Only the text of the records below belongs in the answer, copied exactly, with pictures omitted.

### RECORDS
..............................
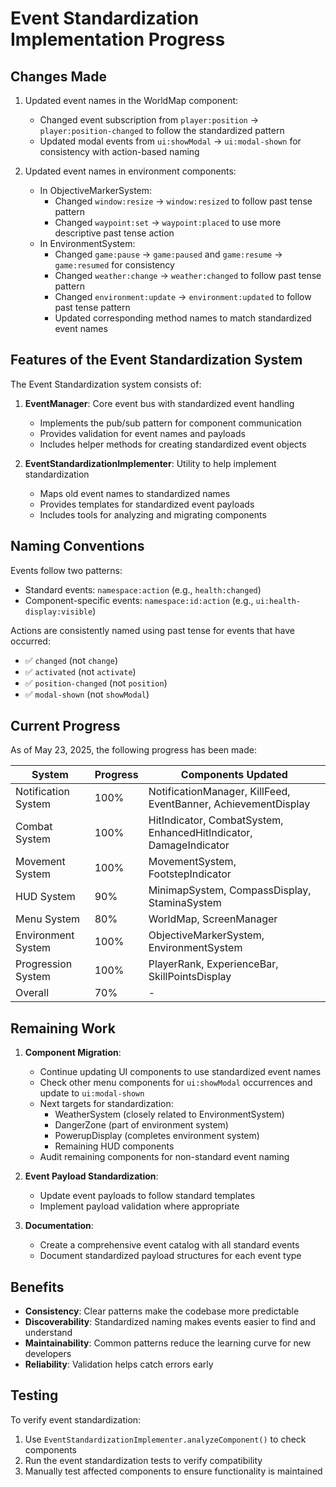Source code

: # Event Standardization Implementation Progress

## Changes Made

1. Updated event names in the WorldMap component:
   - Changed event subscription from `player:position` → `player:position-changed` to follow the standardized pattern
   - Updated modal events from `ui:showModal` → `ui:modal-shown` for consistency with action-based naming

2. Updated event names in environment components:
   - In ObjectiveMarkerSystem:
     - Changed `window:resize` → `window:resized` to follow past tense pattern
     - Changed `waypoint:set` → `waypoint:placed` to use more descriptive past tense action
   - In EnvironmentSystem:
     - Changed `game:pause` → `game:paused` and `game:resume` → `game:resumed` for consistency
     - Changed `weather:change` → `weather:changed` to follow past tense pattern
     - Changed `environment:update` → `environment:updated` to follow past tense pattern
     - Updated corresponding method names to match standardized event names

## Features of the Event Standardization System

The Event Standardization system consists of:

1. **EventManager**: Core event bus with standardized event handling
   - Implements the pub/sub pattern for component communication
   - Provides validation for event names and payloads
   - Includes helper methods for creating standardized event objects

2. **EventStandardizationImplementer**: Utility to help implement standardization
   - Maps old event names to standardized names
   - Provides templates for standardized event payloads
   - Includes tools for analyzing and migrating components

## Naming Conventions

Events follow two patterns:
- Standard events: `namespace:action` (e.g., `health:changed`)
- Component-specific events: `namespace:id:action` (e.g., `ui:health-display:visible`)

Actions are consistently named using past tense for events that have occurred:
- ✅ `changed` (not `change`)
- ✅ `activated` (not `activate`)
- ✅ `position-changed` (not `position`)
- ✅ `modal-shown` (not `showModal`)

## Current Progress

As of May 23, 2025, the following progress has been made:

| System | Progress | Components Updated |
|--------|----------|-------------------|
| Notification System | 100% | NotificationManager, KillFeed, EventBanner, AchievementDisplay |
| Combat System | 100% | HitIndicator, CombatSystem, EnhancedHitIndicator, DamageIndicator |
| Movement System | 100% | MovementSystem, FootstepIndicator |
| HUD System | 90% | MinimapSystem, CompassDisplay, StaminaSystem |
| Menu System | 80% | WorldMap, ScreenManager |
| Environment System | 100% | ObjectiveMarkerSystem, EnvironmentSystem |
| Progression System | 100% | PlayerRank, ExperienceBar, SkillPointsDisplay |
| Overall | 70% | - |

## Remaining Work

1. **Component Migration**:
   - Continue updating UI components to use standardized event names
   - Check other menu components for `ui:showModal` occurrences and update to `ui:modal-shown`
   - Next targets for standardization:
     - WeatherSystem (closely related to EnvironmentSystem)
     - DangerZone (part of environment system)
     - PowerupDisplay (completes environment system)
     - Remaining HUD components
   - Audit remaining components for non-standard event naming

2. **Event Payload Standardization**:
   - Update event payloads to follow standard templates
   - Implement payload validation where appropriate

3. **Documentation**:
   - Create a comprehensive event catalog with all standard events
   - Document standardized payload structures for each event type

## Benefits

- **Consistency**: Clear patterns make the codebase more predictable
- **Discoverability**: Standardized naming makes events easier to find and understand
- **Maintainability**: Common patterns reduce the learning curve for new developers
- **Reliability**: Validation helps catch errors early

## Testing

To verify event standardization:
1. Use `EventStandardizationImplementer.analyzeComponent()` to check components
2. Run the event standardization tests to verify compatibility
3. Manually test affected components to ensure functionality is maintained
..............................
### RESPONSE AREA
Source code

: # Event Standardization Implementation Progress

## Changes Made

1. Updated event names in the WorldMap component:
   - Changed event subscription from `player:position` → `player:position-changed` to follow the standardized pattern
   - Updated modal events from `ui:showModal` → `ui:modal-shown` for consistency with action-based naming

2. Updated event names in environment components:
   - In ObjectiveMarkerSystem:
     - Changed `window:resize` → `window:resized` to follow past tense pattern
     - Changed `waypoint:set` → `waypoint:placed` to use more descriptive past tense action
   - In EnvironmentSystem:
     - Changed `game:pause` → `game:paused` and `game:resume` → `game:resumed` for consistency
     - Changed `weather:change` → `weather:changed` to follow past tense pattern
     - Changed `environment:update` → `environment:updated` to follow past tense pattern
     - Updated corresponding method names to match standardized event names

## Features of the Event Standardization System

The Event Standardization system consists of:

1. **EventManager**: Core event bus with standardized event handling
   - Implements the pub/sub pattern for component communication
   - Provides validation for event names and payloads
   - Includes helper methods for creating standardized event objects

2. **EventStandardizationImplementer**: Utility to help implement standardization
   - Maps old event names to standardized names
   - Provides templates for standardized event payloads
   - Includes tools for analyzing and migrating components

## Naming Conventions

Events follow two patterns:
- Standard events: `namespace:action` (e.g., `health:changed`)
- Component-specific events: `namespace:id:action` (e.g., `ui:health-display:visible`)

Actions are consistently named using past tense for events that have occurred:
- ✅ `changed` (not `change`)
- ✅ `activated` (not `activate`)
- ✅ `position-changed` (not `position`)
- ✅ `modal-shown` (not `showModal`)

## Current Progress

As of May 23, 2025, the following progress has been made:

| System | Progress | Components Updated |
|--------|----------|-------------------|
| Notification System | 100% | NotificationManager, KillFeed, EventBanner, AchievementDisplay |
| Combat System | 100% | HitIndicator, CombatSystem, EnhancedHitIndicator, DamageIndicator |
| Movement System | 100% | MovementSystem, FootstepIndicator |
| HUD System | 90% | MinimapSystem, CompassDisplay, StaminaSystem |
| Menu System | 80% | WorldMap, ScreenManager |
| Environment System | 100% | ObjectiveMarkerSystem, EnvironmentSystem |
| Progression System | 100% | PlayerRank, ExperienceBar, SkillPointsDisplay |
| Overall | 70% | - |

## Remaining Work

1. **Component Migration**:
   - Continue updating UI components to use standardized event names
   - Check other menu components for `ui:showModal` occurrences and update to `ui:modal-shown`
   - Next targets for standardization:
     - WeatherSystem (closely related to EnvironmentSystem)
     - DangerZone (part of environment system)
     - PowerupDisplay (completes environment system)
     - Remaining HUD components
   - Audit remaining components for non-standard event naming

2. **Event Payload Standardization**:
   - Update event payloads to follow standard templates
   - Implement payload validation where appropriate

3. **Documentation**:
   - Create a comprehensive event catalog with all standard events
   - Document standardized payload structures for each event type

## Benefits

- **Consistency**: Clear patterns make the codebase more predictable
- **Discoverability**: Standardized naming makes events easier to find and understand
- **Maintainability**: Common patterns reduce the learning curve for new developers
- **Reliability**: Validation helps catch errors early

## Testing

To verify event standardization:
1. Use `EventStandardizationImplementer.analyzeComponent()` to check components
2. Run the event standardization tests to verify compatibility
3. Manually test affected components to ensure functionality is maintained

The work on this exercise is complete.